Lawmakers advanced a continuing resolution on Saturday that would maintain current government spending levels, buying Congress 45 extra days to pass its annual appropriations bill to renew funding for the next fiscal year. The continuing resolution includes all of Biden’s $16 billion supplemental request for disaster relief and funds the government at fiscal 2023 levels.
The stopgap measure passed the House with overwhelming bipartisan support early in the afternoon, sending the legislation to the Senate less than 10 hours before the midnight deadline.
However, the bill hit a snag in the upper chamber after Sen. Michael Bennett (D-CO) threatened to stall passage because of its exclusion of Ukraine aid, a provision that was stripped from the bipartisan spending deal due to a lack of GOP support. That delay pushed the final vote until after 8:30 p.m., giving lawmakers only a handful of hours to deliver the legislation to the president’s desk.
Bennett pushed leadership to commit to holding a separate vote on supplemental Ukraine aid, vowing not to advance the legislation until a vote was scheduled. Senate leaders came to an agreement with the Colorado Democrat to move forward with more Ukraine aid.

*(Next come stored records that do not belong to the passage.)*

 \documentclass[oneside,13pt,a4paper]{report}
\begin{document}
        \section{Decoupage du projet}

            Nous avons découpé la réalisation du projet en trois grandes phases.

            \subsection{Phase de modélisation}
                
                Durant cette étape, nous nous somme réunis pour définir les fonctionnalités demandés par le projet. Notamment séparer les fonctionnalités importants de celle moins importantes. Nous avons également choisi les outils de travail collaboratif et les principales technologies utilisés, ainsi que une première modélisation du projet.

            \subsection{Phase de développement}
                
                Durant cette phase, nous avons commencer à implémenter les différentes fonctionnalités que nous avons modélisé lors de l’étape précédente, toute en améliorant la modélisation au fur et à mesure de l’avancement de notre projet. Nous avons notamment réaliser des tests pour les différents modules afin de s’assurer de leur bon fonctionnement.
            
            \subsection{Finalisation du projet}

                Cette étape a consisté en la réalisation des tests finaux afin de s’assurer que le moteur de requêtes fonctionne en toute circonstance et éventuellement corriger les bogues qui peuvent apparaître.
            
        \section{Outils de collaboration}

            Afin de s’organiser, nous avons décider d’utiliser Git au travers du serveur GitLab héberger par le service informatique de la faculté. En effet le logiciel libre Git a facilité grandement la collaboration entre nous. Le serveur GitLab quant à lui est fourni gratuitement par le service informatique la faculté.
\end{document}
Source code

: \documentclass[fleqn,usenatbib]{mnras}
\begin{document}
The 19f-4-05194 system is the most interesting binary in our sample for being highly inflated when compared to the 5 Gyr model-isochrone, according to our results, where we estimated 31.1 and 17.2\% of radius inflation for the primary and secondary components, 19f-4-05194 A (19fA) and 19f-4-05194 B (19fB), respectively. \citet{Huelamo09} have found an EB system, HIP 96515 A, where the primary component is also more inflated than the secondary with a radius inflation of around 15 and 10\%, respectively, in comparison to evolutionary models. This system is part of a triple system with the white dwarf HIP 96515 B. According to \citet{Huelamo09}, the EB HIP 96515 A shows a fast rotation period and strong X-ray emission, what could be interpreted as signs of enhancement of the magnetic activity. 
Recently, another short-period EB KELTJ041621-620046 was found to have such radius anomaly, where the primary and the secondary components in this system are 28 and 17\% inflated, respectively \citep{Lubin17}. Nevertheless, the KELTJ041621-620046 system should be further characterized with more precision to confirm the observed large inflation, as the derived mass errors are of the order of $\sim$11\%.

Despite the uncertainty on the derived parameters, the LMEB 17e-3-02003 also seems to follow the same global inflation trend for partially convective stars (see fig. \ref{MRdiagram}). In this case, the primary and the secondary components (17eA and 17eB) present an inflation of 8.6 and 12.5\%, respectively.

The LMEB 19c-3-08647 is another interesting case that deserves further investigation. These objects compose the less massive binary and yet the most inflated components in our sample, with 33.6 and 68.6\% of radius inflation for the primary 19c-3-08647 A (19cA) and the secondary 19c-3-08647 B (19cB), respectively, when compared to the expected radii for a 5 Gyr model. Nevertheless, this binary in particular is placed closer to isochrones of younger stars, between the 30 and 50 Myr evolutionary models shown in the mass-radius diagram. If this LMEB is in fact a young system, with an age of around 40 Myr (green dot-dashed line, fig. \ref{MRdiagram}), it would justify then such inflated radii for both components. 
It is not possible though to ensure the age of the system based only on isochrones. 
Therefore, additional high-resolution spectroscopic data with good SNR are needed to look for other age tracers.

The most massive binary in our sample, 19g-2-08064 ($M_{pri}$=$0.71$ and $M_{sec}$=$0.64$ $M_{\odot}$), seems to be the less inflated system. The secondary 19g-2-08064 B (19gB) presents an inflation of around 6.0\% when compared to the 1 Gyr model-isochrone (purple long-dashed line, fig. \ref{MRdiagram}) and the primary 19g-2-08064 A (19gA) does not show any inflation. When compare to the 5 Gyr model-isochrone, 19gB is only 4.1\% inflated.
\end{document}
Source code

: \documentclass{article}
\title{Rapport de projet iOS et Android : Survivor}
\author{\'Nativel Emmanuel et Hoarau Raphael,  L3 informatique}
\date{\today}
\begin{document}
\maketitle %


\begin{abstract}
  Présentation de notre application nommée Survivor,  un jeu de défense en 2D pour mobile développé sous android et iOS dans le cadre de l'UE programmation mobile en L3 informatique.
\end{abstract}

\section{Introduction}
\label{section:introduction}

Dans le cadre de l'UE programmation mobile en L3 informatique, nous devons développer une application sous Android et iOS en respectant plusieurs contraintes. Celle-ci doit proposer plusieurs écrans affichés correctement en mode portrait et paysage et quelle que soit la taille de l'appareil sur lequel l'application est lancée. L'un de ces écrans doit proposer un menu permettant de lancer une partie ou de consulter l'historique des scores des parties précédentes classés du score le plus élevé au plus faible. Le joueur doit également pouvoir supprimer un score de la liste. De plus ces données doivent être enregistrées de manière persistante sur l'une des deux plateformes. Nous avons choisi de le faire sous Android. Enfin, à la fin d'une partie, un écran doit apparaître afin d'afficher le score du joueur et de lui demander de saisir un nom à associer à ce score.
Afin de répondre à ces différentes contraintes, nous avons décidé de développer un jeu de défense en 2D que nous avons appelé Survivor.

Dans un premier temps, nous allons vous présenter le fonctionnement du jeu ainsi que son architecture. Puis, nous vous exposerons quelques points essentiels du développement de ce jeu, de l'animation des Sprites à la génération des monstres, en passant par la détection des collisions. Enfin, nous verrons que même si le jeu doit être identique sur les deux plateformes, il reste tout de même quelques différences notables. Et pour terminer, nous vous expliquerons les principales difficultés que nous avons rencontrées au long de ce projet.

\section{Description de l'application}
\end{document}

“We will not stop fighting for more economic and security assistance for Ukraine,” Senate Majority Leader Chuck Schumer (D-NY) said in a statement. “Majorities in both parties support Ukraine aid and doing more is vital for America’s security and for democracy around the world.”
The Senate later passed the legislation with an 88-9 vote, sending the legislation to Biden with only three hours until the midnight deadline. The president signed the stopgap measure shortly after 11 p.m., renewing funding for the next month and a half.
The House is scheduled to reconvene on Monday to restart work on passing the remainder of its spending bills, with plans to begin debate on its Energy and Water Development and Legislative Branch appropriations. The Senate will return on Tuesday.